Recurrent Ovarian Cancer
Despite high initial response rates, approximately 70–80% of patients with advanced ovarian cancer will experience recurrence. Treatment of recurrent disease depends on the platinum-free interval (PFI):
- Platinum-sensitive relapse (PFI ≥6 months) — Retreatment with platinum-based combination chemotherapy (carboplatin plus paclitaxel, gemcitabine, or pegylated liposomal doxorubicin) followed by maintenance PARP inhibitor therapy.
- Platinum-resistant relapse (PFI <6 months) — Single-agent non-platinum chemotherapy (weekly paclitaxel, pegylated liposomal doxorubicin, topotecan, gemcitabine) with or without bevacizumab. Response rates are lower (10–25%).
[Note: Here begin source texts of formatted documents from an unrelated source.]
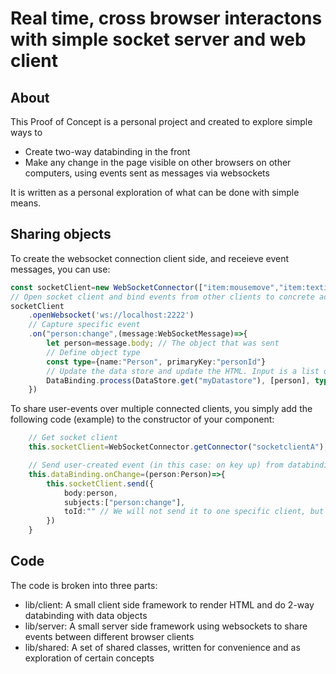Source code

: # Real time, cross browser interactons with simple socket server and web client

## About
This Proof of Concept is a personal project and created to explore simple ways to
* Create two-way databinding in the front
* Make any change in the page visible on other browsers on other computers, using events sent as messages via websockets

It is written as a personal exploration of what can be done with simple means. 

## Sharing objects
To create the websocket connection client side, and receieve event messages, you can use:
```typescript
const socketClient=new WebSocketConnector(["item:mousemove","item:textinput","person:change"],"socketclientA");
// Open socket client and bind events from other clients to concrete actions
socketClient
    .openWebsocket('ws://localhost:2222')
    // Capture specific event
    .on("person:change",(message:WebSocketMessage)=>{
        let person=message.body; // The object that was sent
        // Define object type
        const type={name:"Person", primaryKey:"personId"}
        // Update the data store and update the HTML. Input is a list of objects
        DataBinding.process(DataStore.get("myDatastore"), [person], type);
    })
```

To share user-events over multiple connected clients, you simply add the following code (example) to the constructor of your component:

```typescript
    // Get socket client
    this.socketClient=WebSocketConnector.getConnector("socketclientA");

    // Send user-created event (in this case: on key up) from databinding-object that is part of component
    this.dataBinding.onChange=(person:Person)=>{
        this.socketClient.send({
            body:person,
            subjects:["person:change"],
            toId:"" // We will not send it to one specific client, but to all
        })
    }
```


## Code
The code is broken into three parts:
* lib/client: A small client side framework to render HTML and do 2-way databinding with data objects
* lib/server: A small server side framework using websockets to share events between different browser clients
* lib/shared: A set of shared classes, written for convenience and as exploration of certain concepts 

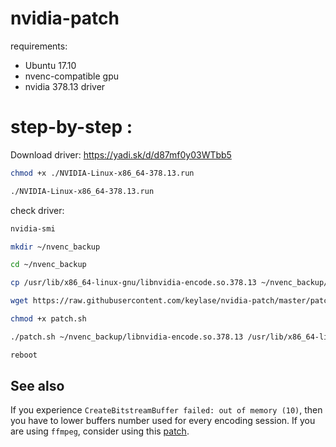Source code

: # nvidia-patch

requirements:
- Ubuntu 17.10
- nvenc-compatible gpu
- nvidia 378.13 driver

# step-by-step :

Download driver: https://yadi.sk/d/d87mf0y03WTbb5
```bash
chmod +x ./NVIDIA-Linux-x86_64-378.13.run

./NVIDIA-Linux-x86_64-378.13.run
```

check driver:
```bash
nvidia-smi

mkdir ~/nvenc_backup

cd ~/nvenc_backup

cp /usr/lib/x86_64-linux-gnu/libnvidia-encode.so.378.13 ~/nvenc_backup/

wget https://raw.githubusercontent.com/keylase/nvidia-patch/master/patch.sh

chmod +x patch.sh

./patch.sh ~/nvenc_backup/libnvidia-encode.so.378.13 /usr/lib/x86_64-linux-gnu/libnvidia-encode.so.378.13

reboot
```

## See also

If you experience `CreateBitstreamBuffer failed: out of memory (10)`, then you have to lower buffers number used for every encoding session. If you are using `ffmpeg`, consider using this [patch](https://gist.github.com/Snawoot/70ae403716c698cb86ab015626d72bd4).




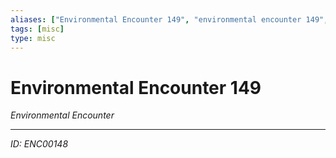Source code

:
 ```yaml
---
aliases: ["Environmental Encounter 149", "environmental encounter 149", "149 Encounter Environmental"]
tags: [misc]
type: misc
---
```


# Environmental Encounter 149

*Environmental Encounter*

---
*ID: ENC00148*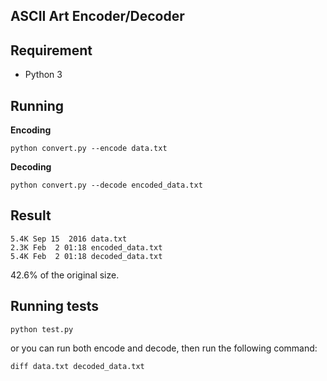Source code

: ## ASCII Art Encoder/Decoder

## Requirement
- Python 3


## Running
**Encoding**
```
python convert.py --encode data.txt
```
**Decoding**
```
python convert.py --decode encoded_data.txt
```

## Result
```
5.4K Sep 15  2016 data.txt
2.3K Feb  2 01:18 encoded_data.txt
5.4K Feb  2 01:18 decoded_data.txt
```
42.6% of the original size.

## Running tests
```
python test.py
```
or you can run both encode and decode, then run the following command:
```
diff data.txt decoded_data.txt
```


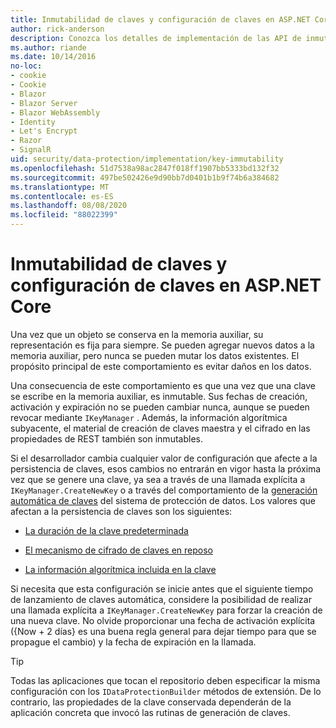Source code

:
 ```yaml
---
title: Inmutabilidad de claves y configuración de claves en ASP.NET Core
author: rick-anderson
description: Conozca los detalles de implementación de las API de inmutabilidad de la clave de protección de datos de ASP.NET Core.
ms.author: riande
ms.date: 10/14/2016
no-loc:
- cookie
- Cookie
- Blazor
- Blazor Server
- Blazor WebAssembly
- Identity
- Let's Encrypt
- Razor
- SignalR
uid: security/data-protection/implementation/key-immutability
ms.openlocfilehash: 51d7538a98ac2847f018ff1907bb5333bd132f32
ms.sourcegitcommit: 497be502426e9d90bb7d0401b1b9f74b6a384682
ms.translationtype: MT
ms.contentlocale: es-ES
ms.lasthandoff: 08/08/2020
ms.locfileid: "88022399"
---
```

# <a name="key-immutability-and-key-settings-in-aspnet-core"></a>Inmutabilidad de claves y configuración de claves en ASP.NET Core

Una vez que un objeto se conserva en la memoria auxiliar, su representación es fija para siempre. Se pueden agregar nuevos datos a la memoria auxiliar, pero nunca se pueden mutar los datos existentes. El propósito principal de este comportamiento es evitar daños en los datos.

Una consecuencia de este comportamiento es que una vez que una clave se escribe en la memoria auxiliar, es inmutable. Sus fechas de creación, activación y expiración no se pueden cambiar nunca, aunque se pueden revocar mediante `IKeyManager` . Además, la información algorítmica subyacente, el material de creación de claves maestra y el cifrado en las propiedades de REST también son inmutables.

Si el desarrollador cambia cualquier valor de configuración que afecte a la persistencia de claves, esos cambios no entrarán en vigor hasta la próxima vez que se genere una clave, ya sea a través de una llamada explícita a `IKeyManager.CreateNewKey` o a través del comportamiento de la [generación automática de claves](xref:security/data-protection/implementation/key-management#data-protection-implementation-key-management) del sistema de protección de datos. Los valores que afectan a la persistencia de claves son los siguientes:

* [La duración de la clave predeterminada](xref:security/data-protection/implementation/key-management#data-protection-implementation-key-management)

* [El mecanismo de cifrado de claves en reposo](xref:security/data-protection/implementation/key-encryption-at-rest)

* [La información algorítmica incluida en la clave](xref:security/data-protection/configuration/overview#changing-algorithms-with-usecryptographicalgorithms)

Si necesita que esta configuración se inicie antes que el siguiente tiempo de lanzamiento de claves automática, considere la posibilidad de realizar una llamada explícita a `IKeyManager.CreateNewKey` para forzar la creación de una nueva clave. No olvide proporcionar una fecha de activación explícita ({Now + 2 días} es una buena regla general para dejar tiempo para que se propague el cambio) y la fecha de expiración en la llamada.

>[!TIP]
> Todas las aplicaciones que tocan el repositorio deben especificar la misma configuración con los `IDataProtectionBuilder` métodos de extensión. De lo contrario, las propiedades de la clave conservada dependerán de la aplicación concreta que invocó las rutinas de generación de claves.
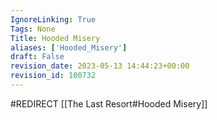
 ```yaml
---
IgnoreLinking: True
Tags: None
Title: Hooded Misery
aliases: ['Hooded_Misery']
draft: False
revision_date: 2023-05-13 14:44:23+00:00
revision_id: 100732
---
```


#REDIRECT [[The Last Resort#Hooded Misery]]
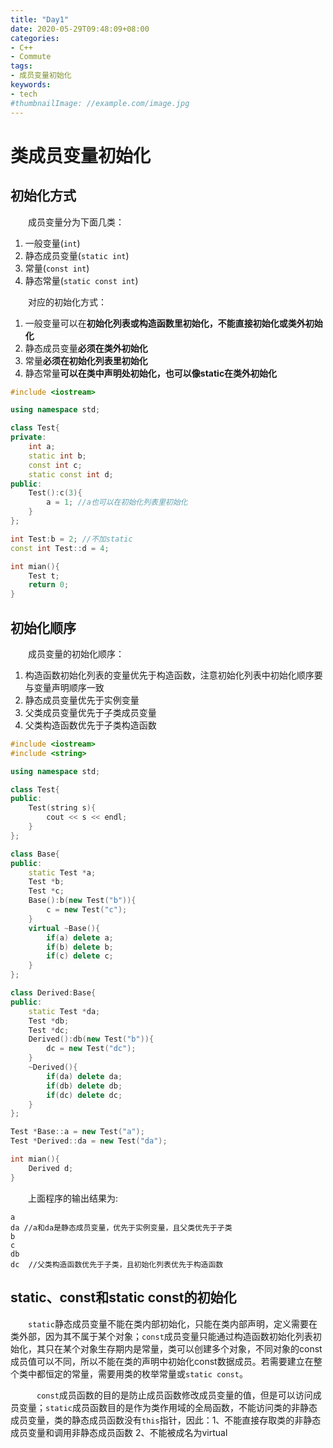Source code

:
 ```yaml
---
title: "Day1"
date: 2020-05-29T09:48:09+08:00
categories:
- C++
- Commute
tags:
- 成员变量初始化
keywords:
- tech
#thumbnailImage: //example.com/image.jpg
---
```


<!--more-->

# 类成员变量初始化

## 初始化方式

　　成员变量分为下面几类：
1. 一般变量(`int`)
2. 静态成员变量(`static int`)
3. 常量(`const int`)
4. 静态常量(`static const int`)

　　对应的初始化方式：
1. 一般变量可以在**初始化列表或构造函数里初始化，不能直接初始化或类外初始化**
2. 静态成员变量**必须在类外初始化**
3. 常量**必须在初始化列表里初始化**
4. 静态常量**可以在类中声明处初始化，也可以像static在类外初始化**

```cpp
#include <iostream>

using namespace std;

class Test{
private:
    int a;
    static int b;
    const int c;
    static const int d;
public:
    Test():c(3){
        a = 1; //a也可以在初始化列表里初始化
    }
};

int Test:b = 2; //不加static
const int Test::d = 4;

int mian(){
    Test t;
    return 0;
}
```

## 初始化顺序

　　成员变量的初始化顺序：
1. 构造函数初始化列表的变量优先于构造函数，注意初始化列表中初始化顺序要与变量声明顺序一致
2. 静态成员变量优先于实例变量
3. 父类成员变量优先于子类成员变量
4. 父类构造函数优先于子类构造函数

```cpp
#include <iostream>
#include <string>

using namespace std;

class Test{
public:
    Test(string s){
        cout << s << endl;
    }
};

class Base{
public:
    static Test *a;
    Test *b;
    Test *c;
    Base():b(new Test("b")){
        c = new Test("c");
    }
    virtual ~Base(){
        if(a) delete a;
        if(b) delete b;
        if(c) delete c;
    }
};

class Derived:Base{
public:
    static Test *da;
    Test *db;
    Test *dc;
    Derived():db(new Test("b")){
        dc = new Test("dc");
    }
    ~Derived(){
        if(da) delete da;
        if(db) delete db;
        if(dc) delete dc;
    }
};

Test *Base::a = new Test("a");
Test *Derived::da = new Test("da");

int mian(){
    Derived d;
}
```

　　上面程序的输出结果为:
```
a
da //a和da是静态成员变量，优先于实例变量，且父类优先于子类
b
c
db
dc  //父类构造函数优先于子类，且初始化列表优先于构造函数
```

## static、const和static const的初始化

　　`static`静态成员变量不能在类内部初始化，只能在类内部声明，定义需要在类外部，因为其不属于某个对象；`const`成员变量只能通过构造函数初始化列表初始化，其只在某个对象生存期内是常量，类可以创建多个对象，不同对象的const成员值可以不同，所以不能在类的声明中初始化const数据成员。若需要建立在整个类中都恒定的常量，需要用类的枚举常量或`static const`。

　　　`const`成员函数的目的是防止成员函数修改成员变量的值，但是可以访问成员变量；`static`成员函数目的是作为类作用域的全局函数，不能访问类的非静态成员变量，类的静态成员函数没有`this`指针，因此：1、不能直接存取类的非静态成员变量和调用非静态成员函数 2、不能被成名为virtual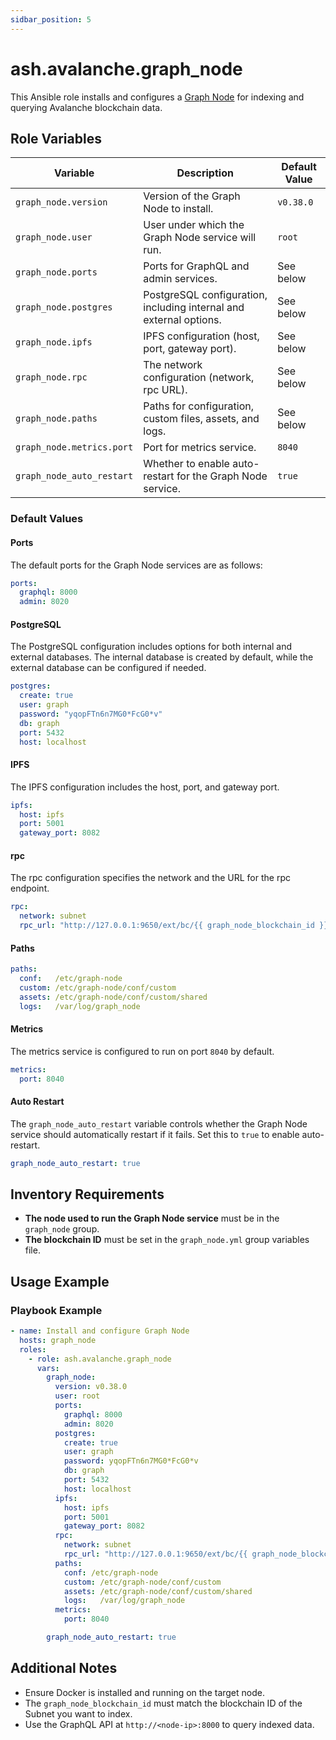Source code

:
 ```yaml
---
sidbar_position: 5
---
```


# ash.avalanche.graph_node

This Ansible role installs and configures a [Graph Node](https://github.com/graphprotocol/graph-node) for indexing and querying Avalanche blockchain data.


## Role Variables

| Variable                  | Description                                                                 | Default Value |
|---------------------------|-----------------------------------------------------------------------------|---------------|
| `graph_node.version`      | Version of the Graph Node to install.                                       | `v0.38.0`     |
| `graph_node.user`         | User under which the Graph Node service will run.                          | `root`        |
| `graph_node.ports`        | Ports for GraphQL and admin services.                                       | See below     |
| `graph_node.postgres`     | PostgreSQL configuration, including internal and external options.          | See below     |
| `graph_node.ipfs`         | IPFS configuration (host, port, gateway port).                              | See below     |
| `graph_node.rpc`          | The network configuration (network, rpc URL).                               | See below     |
| `graph_node.paths`        | Paths for configuration, custom files, assets, and logs.                   | See below     |
| `graph_node.metrics.port` | Port for metrics service.                                                  | `8040`        |
| `graph_node_auto_restart` | Whether to enable auto-restart for the Graph Node service.                 | `true`        |

### Default Values

#### Ports

The default ports for the Graph Node services are as follows:

```yaml
ports:
  graphql: 8000
  admin: 8020
```

#### PostgreSQL

The PostgreSQL configuration includes options for both internal and external databases. The internal database is created by default, while the external database can be configured if needed.

```yaml
postgres:
  create: true
  user: graph
  password: "yqopFTn6n7MG0*FcG0*v"
  db: graph
  port: 5432
  host: localhost
```

#### IPFS

The IPFS configuration includes the host, port, and gateway port.

```yaml
ipfs:
  host: ipfs
  port: 5001
  gateway_port: 8082
```

#### rpc

The rpc configuration specifies the network and the URL for the rpc endpoint.

```yaml
rpc:
  network: subnet
  rpc_url: "http://127.0.0.1:9650/ext/bc/{{ graph_node_blockchain_id }}/rpc"
```

#### Paths

```yaml
paths:
  conf:   /etc/graph-node
  custom: /etc/graph-node/conf/custom
  assets: /etc/graph-node/conf/custom/shared
  logs:   /var/log/graph_node
```

#### Metrics

The metrics service is configured to run on port `8040` by default.

```yaml
metrics:
  port: 8040
```

#### Auto Restart

The `graph_node_auto_restart` variable controls whether the Graph Node service should automatically restart if it fails. Set this to `true` to enable auto-restart.

```yaml
graph_node_auto_restart: true
```

## Inventory Requirements

- **The node used to run the Graph Node service** must be in the `graph_node` group.
- **The blockchain ID** must be set in the `graph_node.yml` group variables file.

## Usage Example

### Playbook Example

```yaml
- name: Install and configure Graph Node
  hosts: graph_node
  roles:
    - role: ash.avalanche.graph_node
      vars:
        graph_node:
          version: v0.38.0
          user: root
          ports:
            graphql: 8000
            admin: 8020
          postgres:
            create: true
            user: graph
            password: yqopFTn6n7MG0*FcG0*v
            db: graph
            port: 5432
            host: localhost
          ipfs:
            host: ipfs
            port: 5001
            gateway_port: 8082
          rpc:
            network: subnet
            rpc_url: "http://127.0.0.1:9650/ext/bc/{{ graph_node_blockchain_id }}/rpc"
          paths:
            conf: /etc/graph-node
            custom: /etc/graph-node/conf/custom
            assets: /etc/graph-node/conf/custom/shared
            logs:   /var/log/graph_node
          metrics:
            port: 8040

        graph_node_auto_restart: true
```

## Additional Notes

- Ensure Docker is installed and running on the target node.
- The `graph_node_blockchain_id` must match the blockchain ID of the Subnet you want to index.
- Use the GraphQL API at `http://<node-ip>:8000` to query indexed data.
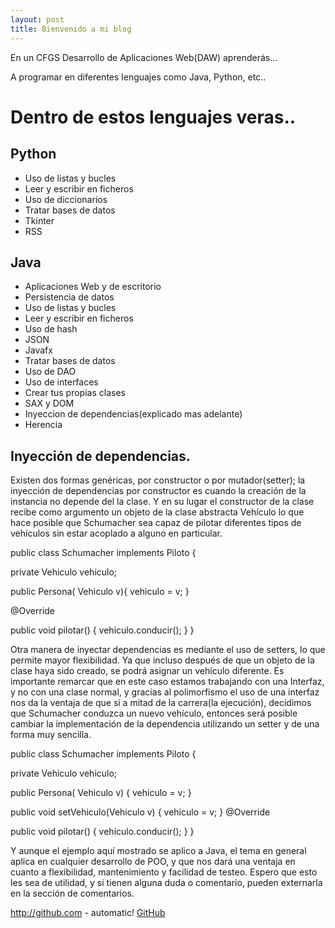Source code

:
 ```yaml
---
layout: post
title: Bienvenido a mi blog
---
```

En un CFGS Desarrollo de Aplicaciones Web(DAW) aprenderás...

A programar en diferentes lenguajes como Java, Python, etc..

# Dentro de estos lenguajes veras..
## Python
- Uso de listas y bucles
- Leer y escribir en ficheros
- Uso de diccionarios
- Tratar bases de datos
- Tkinter
- RSS

## Java
- Aplicaciones Web y de escritorio
- Persistencia de datos
- Uso de listas y bucles
- Leer y escribir en ficheros
- Uso de hash
- JSON
- Javafx
- Tratar bases de datos
- Uso de DAO
- Uso de interfaces
- Crear tus propias clases
- SAX y DOM
- Inyeccion de dependencias(explicado mas adelante)
- Herencia


## Inyección de dependencias.

Existen dos formas genéricas, por constructor o por mutador(setter); la inyección de dependencias por constructor es cuando la creación de la instancia no depende del la clase. Y en su lugar el constructor de la clase recibe como argumento un objeto de la clase abstracta Vehículo lo que hace posible que Schumacher sea capaz de pilotar diferentes tipos de vehículos sin estar acoplado a alguno en particular.

public class Schumacher implements&nbsp;Piloto {
 
   private Vehiculo vehiculo;
 
   public Persona( Vehiculo v){
      vehiculo = v;
   }
 
   @Override
 
   public void pilotar() {
      vehiculo.conducir();
   }
}

Otra manera de inyectar dependencias es mediante el uso de setters, lo que permite mayor flexibilidad. Ya que incluso después de que un objeto de la clase haya sido creado, se podrá asignar un vehículo diferente. Es importante remarcar que en este caso estamos trabajando con una Interfaz, y no con una clase normal, y gracias al polimorfismo el uso de una interfaz nos da la ventaja de que si a mitad de la carrera(la ejecución), decidimos que Schumacher conduzca un nuevo vehículo, entonces será posible cambiar la implementación de la dependencia utilizando un setter y de una forma muy sencilla.

public class Schumacher implements&nbsp;Piloto {
 
   private Vehiculo vehiculo;
 
   public Persona( Vehiculo v) {
      vehiculo = v;
   }
 
   public void setVehiculo(Vehiculo v) {
      vehiculo = v;
   }
   @Override
 
   public void pilotar() {
      vehiculo.conducir();
   }
}

Y aunque el ejemplo aquí mostrado se aplico a Java, el tema en general aplica en cualquier desarrollo de POO, y que nos dará una ventaja en cuanto a flexibilidad, mantenimiento y facilidad de testeo. Espero que esto les sea de utilidad, y si tienen alguna duda o comentario, pueden externarla en la sección de comentarios.

http://github.com - automatic!
[GitHub](http://github.com)
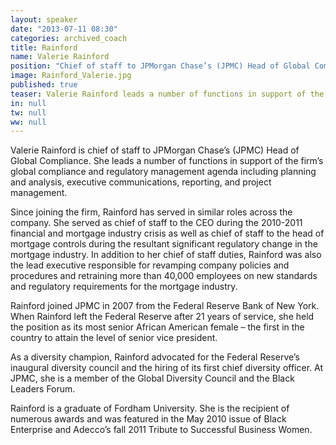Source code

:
 ```yaml
---
layout: speaker
date: "2013-07-11 08:30"
categories: archived_coach
title: Rainford
name: Valerie Rainford
position: "Chief of staff to JPMorgan Chase’s (JPMC) Head of Global Compliance"
image: Rainford_Valerie.jpg
published: true
teaser: Valerie Rainford leads a number of functions in support of the firm’s global compliance and regulatory management agenda including planning and analysis, executive communications, reporting, and project management.
in: null
tw: null
ww: null
---
```

Valerie Rainford is chief of staff to JPMorgan Chase’s (JPMC) Head of Global Compliance. She leads a number of functions in support of the firm’s global compliance and regulatory management agenda including planning and analysis, executive communications, reporting, and project management.

Since joining the firm, Rainford has served in similar roles across the company. She served as chief of staff to the CEO during the 2010-2011 financial and mortgage industry crisis as well as chief of staff to the head of mortgage controls during the resultant significant regulatory change in the mortgage industry. In addition to her chief of staff duties, Rainford was also the lead executive responsible for revamping company policies and procedures and retraining more than 40,000 employees on new standards and regulatory requirements for the mortgage industry.

Rainford joined JPMC in 2007 from the Federal Reserve Bank of New York. When Rainford left the Federal Reserve after 21 years of service, she held the position as its most senior African American female – the first in the country to attain the level of senior vice president.

As a diversity champion, Rainford advocated for the Federal Reserve’s inaugural diversity council and the hiring of its first chief diversity officer. At JPMC, she is a member of the Global Diversity Council and the Black Leaders Forum.

Rainford is a graduate of Fordham University. She is the recipient of numerous awards and was featured in the May 2010 issue of Black Enterprise and Adecco’s fall 2011 Tribute to Successful Business Women. 


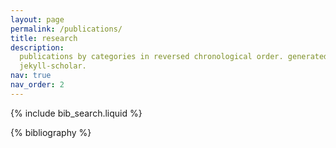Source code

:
 ```yaml
---
layout: page
permalink: /publications/
title: research
description:
  publications by categories in reversed chronological order. generated by
  jekyll-scholar.
nav: true
nav_order: 2
---
```


<!-- _pages/publications.md -->

<!-- Bibsearch Feature -->

{% include bib_search.liquid %}

<div class="publications">

{% bibliography %}

</div>
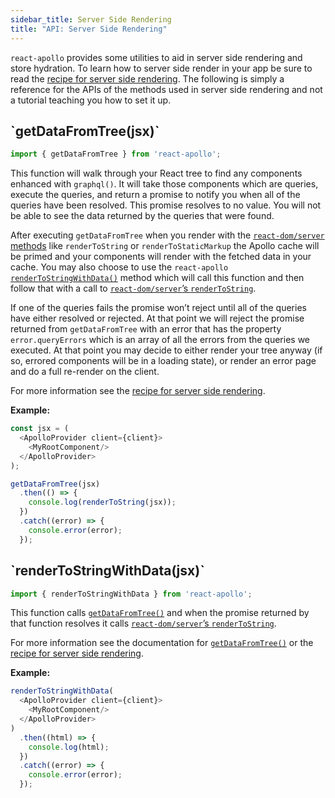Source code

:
 ```yaml
---
sidebar_title: Server Side Rendering
title: "API: Server Side Rendering"
---
```


`react-apollo` provides some utilities to aid in server side rendering and store hydration. To learn how to server side render in your app be sure to read the [recipe for server side rendering](server-side-rendering.html). The following is simply a reference for the APIs of the methods used in server side rendering and not a tutorial teaching you how to set it up.

<h2 id="getDataFromTree" title="getDataFromTree">`getDataFromTree(jsx)`</h2>

```js
import { getDataFromTree } from 'react-apollo';
```

This function will walk through your React tree to find any components enhanced with `graphql()`. It will take those components which are queries, execute the queries, and return a promise to notify you when all of the queries have been resolved. This promise resolves to no value. You will not be able to see the data returned by the queries that were found.

After executing `getDataFromTree` when you render with the [`react-dom/server` methods][] like `renderToString` or `renderToStaticMarkup` the Apollo cache will be primed and your components will render with the fetched data in your cache. You may also choose to use the `react-apollo` [`renderToStringWithData()`](#renderToStringWithData) method which will call this function and then follow that with a call to [`react-dom/server`’s `renderToString`][].

If one of the queries fails the promise won’t reject until all of the queries have either resolved or rejected. At that point we will reject the promise returned from `getDataFromTree` with an error that has the property `error.queryErrors` which is an array of all the errors from the queries we executed. At that point you may decide to either render your tree anyway (if so, errored components will be in a loading state), or render an error page and do a full re-render on the client.

For more information see the [recipe for server side rendering](server-side-rendering.html).

[`react-dom/server` methods]: https://facebook.github.io/react/docs/react-dom-server.html
[`react-dom/server`’s `renderToString`]: https://facebook.github.io/react/docs/react-dom-server.html#rendertostring

**Example:**

```js
const jsx = (
  <ApolloProvider client={client}>
    <MyRootComponent/>
  </ApolloProvider>
);

getDataFromTree(jsx)
  .then(() => {
    console.log(renderToString(jsx));
  })
  .catch((error) => {
    console.error(error);
  });
```

<h2 id="renderToStringWithData" title="renderToStringWithData">
  `renderToStringWithData(jsx)`
</h2>

```js
import { renderToStringWithData } from 'react-apollo';
```

This function calls [`getDataFromTree()`](#getDataFromTree) and when the promise returned by that function resolves it calls [`react-dom/server`’s `renderToString`][].

For more information see the documentation for [`getDataFromTree()`](#getDataFromTree) or the [recipe for server side rendering](server-side-rendering.html).

[`react-dom/server`’s `renderToString`]: https://facebook.github.io/react/docs/react-dom-server.html#rendertostring

**Example:**

```js
renderToStringWithData(
  <ApolloProvider client={client}>
    <MyRootComponent/>
  </ApolloProvider>
)
  .then((html) => {
    console.log(html);
  })
  .catch((error) => {
    console.error(error);
  });
```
Genetic Testing and Prevention
All women diagnosed with epithelial ovarian cancer should undergo germline and somatic BRCA1/2 testing. Results guide treatment decisions (PARP inhibitor eligibility) and have implications for family members. Additional genes tested in multigene panels include RAD51C, RAD51D, BRIP1, and mismatch repair genes (Lynch syndrome).
Risk-reducing strategies for high-risk women include:
- Risk-reducing bilateral salpingo-oophorectomy (RRBSO) — Recommended for BRCA1 carriers by age 35–40 and BRCA2 carriers by age 40–45. Reduces ovarian cancer risk by approximately 80%.
- Oral contraceptive use — Associated with a 40–50% reduction in ovarian cancer risk with 5 or more years of use, even in BRCA carriers.
- Opportunistic salpingectomy — Removal of the fallopian tubes during other gynecologic surgeries in average-risk women, based on evidence that many high-grade serous cancers originate in the fallopian tube.